Photo credit: Liam Sharp, University of Toronto
Analyzing the composition of the universe
Ten years after winning the Gruber Cosmology Prize for his individual research, Dr. J. Richard Bond of the University of Toronto was one of three Canadian members of the Planck Team – a group of international researchers dedicated to measuring the composition and evolution of the universe – given the 2018 edition of the prize.
Between 2009-13, the Planck Team generated a wealth of data from the European Space Agency’s Planck satellite observatory. In so doing, the team assembled a composite map to analyse – with more precision and accuracy than any previous research – the contents and makeup of the early universe. Their data have transformed theoretical research in cosmology, opening the door to further exploration into the contents and evolutions of the universe for decades to come.
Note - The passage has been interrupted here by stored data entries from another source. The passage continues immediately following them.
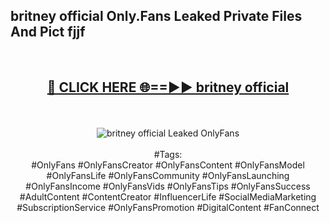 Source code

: <h2>britney official Only.Fans Leaked Private Files And Pict fjjf</h2>
<br>
<div align="center">
<h2><a href="https://mediafiles.top/britney_official" rel="nofollow">🔴 CLICK HERE 🌐==►► britney official</a></h2>
<br>
<br>
<a href="https://mediafiles.top/britney_official" rel="nofollow" data-target="animated-image.originalLink"><img src="https://i.ibb.co.com/WyWwxjT/player-gif2.gif" alt="britney official Leaked OnlyFans" style="max-width: 100%; display: inline-block;" data-target="animated-image.originalImage"></a>
<br><br>
#Tags:
<br>
#OnlyFans #OnlyFansCreator #OnlyFansContent #OnlyFansModel #OnlyFansLife #OnlyFansCommunity #OnlyFansLaunching #OnlyFansIncome #OnlyFansVids #OnlyFansTips #OnlyFansSuccess #AdultContent #ContentCreator #InfluencerLife #SocialMediaMarketing #SubscriptionService #OnlyFansPromotion #DigitalContent #FanConnect
</div>
<br> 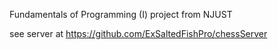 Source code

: Fundamentals of Programming (I) project from NJUST

see server at https://github.com/ExSaltedFishPro/chessServer
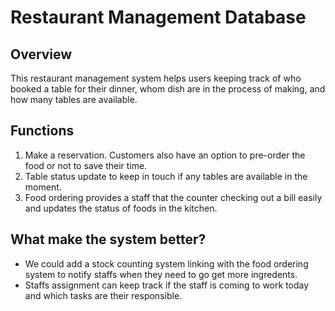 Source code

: # Restaurant Management Database
## Overview
This restaurant management system helps users keeping track of who booked a table for their dinner, whom dish are in the process of making, and how many tables are available.

## Functions
1. Make a reservation. Customers also have an option to pre-order the food or not to save their time.
2. Table status update to keep in touch if any tables are available in the moment.
3. Food ordering provides a staff that the counter checking out a bill easily and updates the status of foods in the kitchen.

## What make the system better?
- We could add a stock counting system linking with the food ordering system to notify staffs when they need to go get more ingredents.
- Staffs assignment can keep track if the staff is coming to work today and which tasks are their responsible.

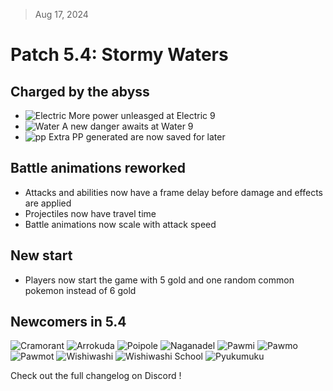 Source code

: > Aug 17, 2024

# Patch 5.4: Stormy Waters

## Charged by the abyss

- ![Electric](https://raw.githubusercontent.com/keldaanCommunity/pokemonAutoChess/3c11a620df1707e68b30743b29cf900c0dd0c87e/app/public/src/assets/types/ELECTRIC.svg) More power unleasged at Electric 9
- ![Water](https://raw.githubusercontent.com/keldaanCommunity/pokemonAutoChess/3c11a620df1707e68b30743b29cf900c0dd0c87e/app/public/src/assets/types/WATER.svg) A new danger awaits at Water 9
- ![pp](https://raw.githubusercontent.com/keldaanCommunity/pokemonAutoChess/master/app/public/src/assets/icons/PP.png)  Extra PP generated are now saved for later

## Battle animations reworked

- Attacks and abilities now have a frame delay before damage and effects are applied
- Projectiles now have travel time
- Battle animations now scale with attack speed

## New start

- Players now start the game with 5 gold and one random common pokemon instead of 6 gold

## Newcomers in 5.4

![Cramorant](https://raw.githubusercontent.com/PMDCollab/SpriteCollab/master/portrait/0845/Normal.png)
![Arrokuda](https://raw.githubusercontent.com/PMDCollab/SpriteCollab/master/portrait/0846/Normal.png)
![Poipole](https://raw.githubusercontent.com/PMDCollab/SpriteCollab/master/portrait/0803/Normal.png)
![Naganadel](https://raw.githubusercontent.com/PMDCollab/SpriteCollab/master/portrait/0804/Normal.png)
![Pawmi](https://raw.githubusercontent.com/PMDCollab/SpriteCollab/master/portrait/0921/Normal.png)
![Pawmo](https://raw.githubusercontent.com/PMDCollab/SpriteCollab/master/portrait/0922/Normal.png)
![Pawmot](https://raw.githubusercontent.com/PMDCollab/SpriteCollab/master/portrait/0923/Normal.png)
![Wishiwashi](https://raw.githubusercontent.com/PMDCollab/SpriteCollab/master/portrait/0746/Normal.png)
![Wishiwashi School](https://raw.githubusercontent.com/PMDCollab/SpriteCollab/master/portrait/0746/0001/Normal.png)
![Pyukumuku](https://raw.githubusercontent.com/PMDCollab/SpriteCollab/master/portrait/0771/Normal.png)

Check out the full changelog on Discord !
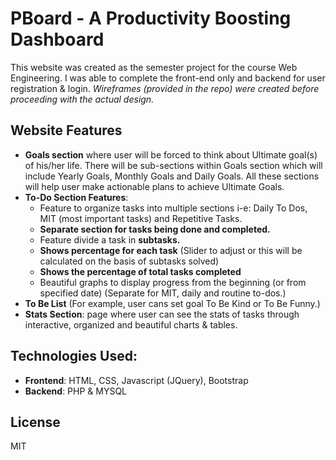 # PBoard - A Productivity Boosting Dashboard
This website was created as the semester project for the course Web Engineering. I was able to complete the front-end only and backend for user registration & login. *Wireframes (provided in the repo) were created before proceeding with the actual design.*

## Website Features 
- **Goals section** where user will be forced to think about Ultimate goal(s) of his/her life. 
There will be sub-sections within Goals section which will include Yearly Goals, Monthly Goals and Daily Goals. 
All these sections will help user make actionable plans to achieve Ultimate Goals.
-	**To-Do Section Features**:
    -	Feature to organize tasks into multiple sections i-e: Daily To Dos, MIT (most important tasks) and Repetitive Tasks.
    -	**Separate section for tasks being done and completed.**
    -	Feature divide a task in **subtasks.**
    -	**Shows percentage for each task** (Slider to adjust or this will be calculated on the basis of subtasks solved)
    -	**Shows the percentage of total tasks completed**
    -	Beautiful graphs to display progress from the beginning (or from specified date) (Separate for MIT, daily and routine to-dos.)
-	**To Be List** (For example, user cans set goal To Be Kind or To Be Funny.)
-	**Stats Section**: page where user can see the stats of tasks through interactive, organized and beautiful charts & tables.

## Technologies Used:
- **Frontend**: HTML, CSS, Javascript (JQuery), Bootstrap
- **Backend**: PHP & MYSQL

## License
MIT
Dr. Bond completed an undergraduate degree in mathematics and physics at the University of Toronto in 1973 before earning graduate and post-graduate degrees in theoretical physics at Caltech. In 1985, he returned to the University of Toronto as a founding faculty member in the Canadian Institute for Theoretical Astrophysics and Fellow of the Canadian Institute for Advanced Research’s Cosmology and Gravity Program.
Among his many successes, Dr. Bond was named University Professor at the University of Toronto in 2000, the highest honour bestowed by the institution. He became an Officer of the Order of Canada in 2005 and was inducted into the Order of Ontario in 2008.
*J. Richard Bond is one of 17 Canadian winners of major international research awards in 2018 featured in the publicationCanadian excellence, Global recognition: Canada’s 2018 winners of major international research awards.